The PCR lab test the FDA used would have detected viral genetic material even after live virus was killed by pasteurization, or heat treatment, said Lee-Ann Jaykus, an emeritus food microbiologist and virologist at North Carolina State University

“There is no evidence to date that this is infectious virus and the FDA is following up on that,” Jaykus said.

Officials with the FDA and the USDA had previously said milk from affected cattle did not enter the commercial supply. Milk from sick animals is supposed to be diverted and destroyed. Federal regulations require milk that enters interstate commerce to be pasteurized.

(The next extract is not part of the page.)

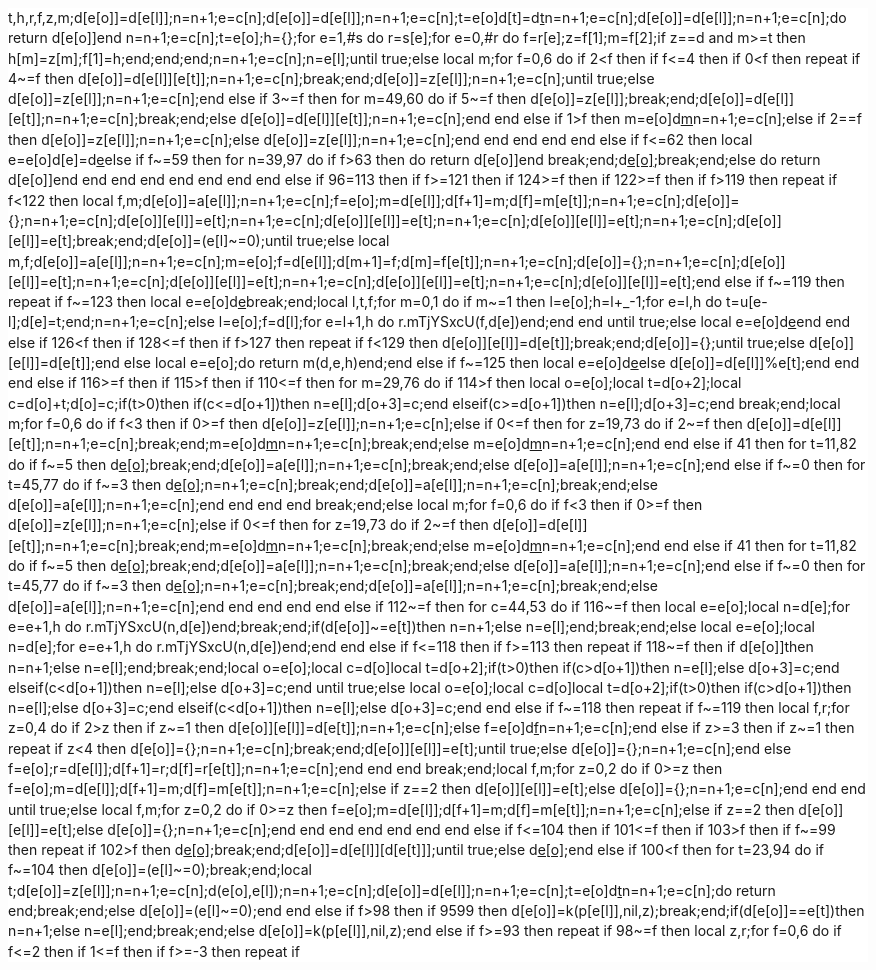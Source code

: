 t,h,r,f,z,m;d[e[o]]=d[e[l]];n=n+1;e=c[n];d[e[o]]=d[e[l]];n=n+1;e=c[n];t=e[o]d[t]=d[t](d[t+1])n=n+1;e=c[n];d[e[o]]=d[e[l]];n=n+1;e=c[n];do return d[e[o]]end n=n+1;e=c[n];t=e[o];h={};for e=1,#s do r=s[e];for e=0,#r do f=r[e];z=f[1];m=f[2];if z==d and m>=t then h[m]=z[m];f[1]=h;end;end;end;n=n+1;e=c[n];n=e[l];until true;else local m;for f=0,6 do if 2<f then if f<=4 then if 0<f then repeat if 4~=f then d[e[o]]=d[e[l]][e[t]];n=n+1;e=c[n];break;end;d[e[o]]=z[e[l]];n=n+1;e=c[n];until true;else d[e[o]]=z[e[l]];n=n+1;e=c[n];end else if 3~=f then for m=49,60 do if 5~=f then d[e[o]]=z[e[l]];break;end;d[e[o]]=d[e[l]][e[t]];n=n+1;e=c[n];break;end;else d[e[o]]=d[e[l]][e[t]];n=n+1;e=c[n];end end else if 1>f then m=e[o]d[m](d[m+1])n=n+1;e=c[n];else if 2==f then d[e[o]]=z[e[l]];n=n+1;e=c[n];else d[e[o]]=z[e[l]];n=n+1;e=c[n];end end end end end else if f<=62 then local e=e[o]d[e]=d[e]()else if f~=59 then for n=39,97 do if f>63 then do return d[e[o]]end break;end;d[e[o]]();break;end;else do return d[e[o]]end end end end end end end end else if 96<f then if f>=113 then if f>=121 then if 124>=f then if 122>=f then if f>119 then repeat if f<122 then local f,m;d[e[o]]=a[e[l]];n=n+1;e=c[n];f=e[o];m=d[e[l]];d[f+1]=m;d[f]=m[e[t]];n=n+1;e=c[n];d[e[o]]={};n=n+1;e=c[n];d[e[o]][e[l]]=e[t];n=n+1;e=c[n];d[e[o]][e[l]]=e[t];n=n+1;e=c[n];d[e[o]][e[l]]=e[t];n=n+1;e=c[n];d[e[o]][e[l]]=e[t];break;end;d[e[o]]=(e[l]~=0);until true;else local m,f;d[e[o]]=a[e[l]];n=n+1;e=c[n];m=e[o];f=d[e[l]];d[m+1]=f;d[m]=f[e[t]];n=n+1;e=c[n];d[e[o]]={};n=n+1;e=c[n];d[e[o]][e[l]]=e[t];n=n+1;e=c[n];d[e[o]][e[l]]=e[t];n=n+1;e=c[n];d[e[o]][e[l]]=e[t];n=n+1;e=c[n];d[e[o]][e[l]]=e[t];end else if f~=119 then repeat if f~=123 then local e=e[o]d[e](d[e+1])break;end;local l,t,f;for m=0,1 do if m~=1 then l=e[o];h=l+_-1;for e=l,h do t=u[e-l];d[e]=t;end;n=n+1;e=c[n];else l=e[o];f=d[l];for e=l+1,h do r.mTjYSxcU(f,d[e])end;end end until true;else local e=e[o]d[e](d[e+1])end end else if 126<f then if 128<=f then if f>127 then repeat if f<129 then d[e[o]][e[l]]=d[e[t]];break;end;d[e[o]]={};until true;else d[e[o]][e[l]]=d[e[t]];end else local e=e[o];do return m(d,e,h)end;end else if f~=125 then local e=e[o]d[e](d[e+1])else d[e[o]]=d[e[l]]%e[t];end end end else if 116>=f then if 115>f then if 110<=f then for m=29,76 do if 114>f then local o=e[o];local t=d[o+2];local c=d[o]+t;d[o]=c;if(t>0)then if(c<=d[o+1])then n=e[l];d[o+3]=c;end elseif(c>=d[o+1])then n=e[l];d[o+3]=c;end break;end;local m;for f=0,6 do if f<3 then if 0>=f then d[e[o]]=z[e[l]];n=n+1;e=c[n];else if 0<=f then for z=19,73 do if 2~=f then d[e[o]]=d[e[l]][e[t]];n=n+1;e=c[n];break;end;m=e[o]d[m](d[m+1])n=n+1;e=c[n];break;end;else m=e[o]d[m](d[m+1])n=n+1;e=c[n];end end else if 4<f then if f>1 then for t=11,82 do if f~=5 then d[e[o]]();break;end;d[e[o]]=a[e[l]];n=n+1;e=c[n];break;end;else d[e[o]]=a[e[l]];n=n+1;e=c[n];end else if f~=0 then for t=45,77 do if f~=3 then d[e[o]]();n=n+1;e=c[n];break;end;d[e[o]]=a[e[l]];n=n+1;e=c[n];break;end;else d[e[o]]=a[e[l]];n=n+1;e=c[n];end end end end break;end;else local m;for f=0,6 do if f<3 then if 0>=f then d[e[o]]=z[e[l]];n=n+1;e=c[n];else if 0<=f then for z=19,73 do if 2~=f then d[e[o]]=d[e[l]][e[t]];n=n+1;e=c[n];break;end;m=e[o]d[m](d[m+1])n=n+1;e=c[n];break;end;else m=e[o]d[m](d[m+1])n=n+1;e=c[n];end end else if 4<f then if f>1 then for t=11,82 do if f~=5 then d[e[o]]();break;end;d[e[o]]=a[e[l]];n=n+1;e=c[n];break;end;else d[e[o]]=a[e[l]];n=n+1;e=c[n];end else if f~=0 then for t=45,77 do if f~=3 then d[e[o]]();n=n+1;e=c[n];break;end;d[e[o]]=a[e[l]];n=n+1;e=c[n];break;end;else d[e[o]]=a[e[l]];n=n+1;e=c[n];end end end end end else if 112~=f then for c=44,53 do if 116~=f then local e=e[o];local n=d[e];for e=e+1,h do r.mTjYSxcU(n,d[e])end;break;end;if(d[e[o]]~=e[t])then n=n+1;else n=e[l];end;break;end;else local e=e[o];local n=d[e];for e=e+1,h do r.mTjYSxcU(n,d[e])end;end end else if f<=118 then if f>=113 then repeat if 118~=f then if d[e[o]]then n=n+1;else n=e[l];end;break;end;local o=e[o];local c=d[o]local t=d[o+2];if(t>0)then if(c>d[o+1])then n=e[l];else d[o+3]=c;end elseif(c<d[o+1])then n=e[l];else d[o+3]=c;end until true;else local o=e[o];local c=d[o]local t=d[o+2];if(t>0)then if(c>d[o+1])then n=e[l];else d[o+3]=c;end elseif(c<d[o+1])then n=e[l];else d[o+3]=c;end end else if f~=118 then repeat if f~=119 then local f,r;for z=0,4 do if 2>z then if z~=1 then d[e[o]][e[l]]=d[e[t]];n=n+1;e=c[n];else f=e[o]d[f](m(d,f+1,e[l]))n=n+1;e=c[n];end else if z>=3 then if z~=1 then repeat if z<4 then d[e[o]]={};n=n+1;e=c[n];break;end;d[e[o]][e[l]]=e[t];until true;else d[e[o]]={};n=n+1;e=c[n];end else f=e[o];r=d[e[l]];d[f+1]=r;d[f]=r[e[t]];n=n+1;e=c[n];end end end break;end;local f,m;for z=0,2 do if 0>=z then f=e[o];m=d[e[l]];d[f+1]=m;d[f]=m[e[t]];n=n+1;e=c[n];else if z==2 then d[e[o]][e[l]]=e[t];else d[e[o]]={};n=n+1;e=c[n];end end end until true;else local f,m;for z=0,2 do if 0>=z then f=e[o];m=d[e[l]];d[f+1]=m;d[f]=m[e[t]];n=n+1;e=c[n];else if z==2 then d[e[o]][e[l]]=e[t];else d[e[o]]={};n=n+1;e=c[n];end end end end end end end else if f<=104 then if 101<=f then if 103>f then if f~=99 then repeat if 102>f then d[e[o]]();break;end;d[e[o]]=d[e[l]][d[e[t]]];until true;else d[e[o]]();end else if 100<f then for t=23,94 do if f~=104 then d[e[o]]=(e[l]~=0);break;end;local t;d[e[o]]=z[e[l]];n=n+1;e=c[n];d(e[o],e[l]);n=n+1;e=c[n];d[e[o]]=d[e[l]];n=n+1;e=c[n];t=e[o]d[t](m(d,t+1,e[l]))n=n+1;e=c[n];do return end;break;end;else d[e[o]]=(e[l]~=0);end end else if f>98 then if 95<f then for c=45,93 do if f>99 then d[e[o]]=k(p[e[l]],nil,z);break;end;if(d[e[o]]==e[t])then n=n+1;else n=e[l];end;break;end;else d[e[o]]=k(p[e[l]],nil,z);end else if f>=93 then repeat if 98~=f then local z,r;for f=0,6 do if f<=2 then if 1<=f then if f>=-3 then repeat if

Because the detection of the bird flu virus known as Type A H5N1 in dairy cattle is new and the situation is evolving, no studies on the effects of pasteurization on the virus have been completed, FDA officials said. But past research shows that pasteurization is “very likely” to inactivate heat-sensitive viruses like H5N1, the agency added.

Matt Herrick, a spokesman for the International Dairy Foods Association, said that time and temperature regulations for pasteurization ensure that the commercial U.S. milk supply is safe. Remnants of the virus “have zero impact on human health,” he wrote in an email.

Scientists confirmed the H5N1 virus in dairy cows in March after weeks of reports that cows in Texas were suffering from a mysterious malady. The cows were lethargic and saw a dramatic reduction in milk production. Although the H5N1 virus is lethal to commercial poultry, most infected cattle seem to recover within two weeks, experts said.

To date, two people in U.S. have been infected with bird flu. A Texas dairy worker who was in close contact with an infected cow recently developed a mild eye infection and has recovered. In 2022, a prison inmate in a work program caught it while killing infected birds at a Colorado poultry farm. His only symptom was fatigue, and he recovered.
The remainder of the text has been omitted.